- Brian Chilson
On a voice vote, the House Public Health Committee has taken Sen. Jason Rapert’s bill to ban most abortions in Arkansas off the table so that it could be discussed.
His SB 134 would require a fetal heartbeat check for women seeking an abortion. Detection of a heartbeat would make performance of an abortion a crime by the doctor, except in cases of rape and incest and to save a woman’s life. Rapert has said he will amend the bill to require only external hearbeat monitoring. This would mean an extension of the period in which abortions would be possible to as much as 10 weeks. In its unamended form, the bill requires a transvaginal probe in the earliest stage of pregnancy. Heartbeats can be detected by this method as early as 5.5 weeks.
Forty years of U.S. Supreme Court precedent still holds that a state may not ban abortions before fetal viability. That has been held to be at least 24 weeks, though a case is moving through the courts that could reduce that period to 20 weeks. Amended or unamended, Rapert’s bill would impose the nation’s strictest abortion ban. It would be instantly subject to court challenge and, unless the U.S. Supreme Court has a change of heart, be declared unconstitutional. Gov. Mike Beebe and Attorney General Dustin McDaniel have both expressed concerns about the bill and the amendment on transvaginal probes, while potentially making the bill more palatable to some people, does nothing to address its core unconstitutionality.

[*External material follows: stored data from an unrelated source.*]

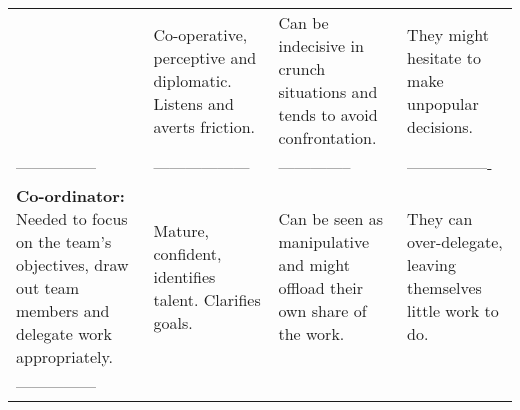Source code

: \documentclass[]{book}
\begin{document}
\begin{longtable}[]{@{}llll@{}}
\begin{minipage}[t]{0.21\columnwidth}
\end{minipage} & \begin{minipage}[t]{0.25\columnwidth}\raggedright
Co-operative, perceptive and diplomatic. Listens and averts friction.\strut
\end{minipage} & \begin{minipage}[t]{0.20\columnwidth}\raggedright
Can be indecisive in crunch situations and tends to avoid confrontation.\strut
\end{minipage} & \begin{minipage}[t]{0.22\columnwidth}\raggedright
They might hesitate to make unpopular decisions.\strut
\end{minipage}\tabularnewline
\begin{minipage}[t]{0.21\columnwidth}\raggedright
---------------\strut
\end{minipage} & \begin{minipage}[t]{0.25\columnwidth}\raggedright
------------------\strut
\end{minipage} & \begin{minipage}[t]{0.20\columnwidth}\raggedright
--------------\strut
\end{minipage} & \begin{minipage}[t]{0.22\columnwidth}\raggedright
----------------\strut
\end{minipage}\tabularnewline
\begin{minipage}[t]{0.21\columnwidth}\raggedright
\textbf{Co-ordinator:} Needed to focus on the team's objectives, draw out team members and delegate work appropriately.\strut
\end{minipage} & \begin{minipage}[t]{0.25\columnwidth}\raggedright
Mature, confident, identifies talent. Clarifies goals.\strut
\end{minipage} & \begin{minipage}[t]{0.20\columnwidth}\raggedright
Can be seen as manipulative and might offload their own share of the work.\strut
\end{minipage} & \begin{minipage}[t]{0.22\columnwidth}\raggedright
They can over-delegate, leaving themselves little work to do.\strut
\end{minipage}\tabularnewline
\begin{minipage}[t]{0.21\columnwidth}\raggedright
---------------\strut
\end{minipage} & \begin{minipage}[t]{0.25\columnwidth}\raggedright

\end{minipage}
\end{longtable}
\end{document}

The committee has taken a recess and soon will resume. I only wish it could hear from the Air Force pilot who described his family’s difficult pregnancy and decision to terminate it. His wife would have been forced to carry a gravely afflicted fetus to term by Rapert’s legislation.
UPDATE: Rapert and Rep. Ann Clemmer introduced the amendment, which they said would essentially ban abortions at 12 weeks rather than 6 (and use an abdominal ultrasound only rather than a transvaginal probe). Questions about fetal anomalies went unanswered. Rapert repeatedly lied that the bill would pass muster with current jurisprudence, including Roe v. Wade. In a news release, he said that since Roe v. Wade allows states to “regulate” abortions in the second trimester, that his bill is constitutional. But it and other decisions say state bans in the first TWO trimesters are impermissible.
Questioning was surprisingly timid from pro-choice Rep. Greg Leding, who stated that he was “much more comfortable with the amended version of this bill.”
A UAMS doctor testified that the law would interfere with the management of high-risk pregnancies. He called it a “violation of relationship between patient and doctor” and said that it would put physicians and women in harms way. He also stated that the bill doesn’t adequately address fetal anomalies and other health emergencies. Finally, he testified that the law would threaten accreditation and potentially force UAMS to send residents out of state for training (with no budget to do so).
An anti-abortion counselor testified on behalf of another counselor not in town. Her story: she had an abortion for medical reasons. This led her to suffer and cry to herself for 12 years, and she continues to miss the baby. The counselor testifying in her stead said that she worked with many women who still suffered from the anguish of “being able to make that decision.” She said it kept some women from pursuing their career and education and might lead to becoming self-destructive.
Ob/gyn doctor Janet Cathey (who has previously testified before the committee on the Mayberry bill) testified that the bill does not make sufficient exception for congenital anomalies. “If I don’t understand as a physician, it’s not very well defined,” she said. She testified that doctors cannot diagnose congenital anomalies before 12 weeks. She also made a point that hasn’t been made enough: the bill targets poor, disadvantaged, and younger women. Finally, she explained that the scientific research suggests that most women do not have post-traumatic stress after an abortion.
UPDATE: The bill passed by a voice vote and is on to the House. Rapert’s news release on his victory said one Democrat, Rep. Jeff Wardlaw, had supported his bill.
Clemmer said “the purpose of this bill is to make abortion safe, legal, and more rare.” Actually, no. She wants abortion to be illegal. The anti-abortion forces talked about preserving “choice.” Really. Amazing. Choice is now shut at least at 12 weeks.
Clemmer also offended a number of people with her gross insensitivity. Heck, she’s been pregnant. What’s a few more weeks of pregnancy, she was heard to remark. Tell that to the surgical nurse who made the decision to end her pregnancy in the 21st week but would otherwise have been required to to continue a pregnancy with a fetus unable to survive outside the womb.
Gov. Mike Beebe sent his strongest signal to date that he might veto the legislation, which could explain the Democrats rolling over today (and probably on subsquent votes). “It’s still bad. I think it’s unconstitutional. If it gets to me, then to a large extent I’ll be guided by that.”
It IS unconstitutional. Clemmer’s smug assertion that abortion remains illegal until 12 weeks overlooks the clear dictates of Roe v. Wade and Planned Parenthood v. Casey, which prohibits state bans pre-viability. Rapert has in the past cited a scrap of a non-pertinent clauses in the Casey decision as supporting his view, but it requires ignoring the totality of the opinion.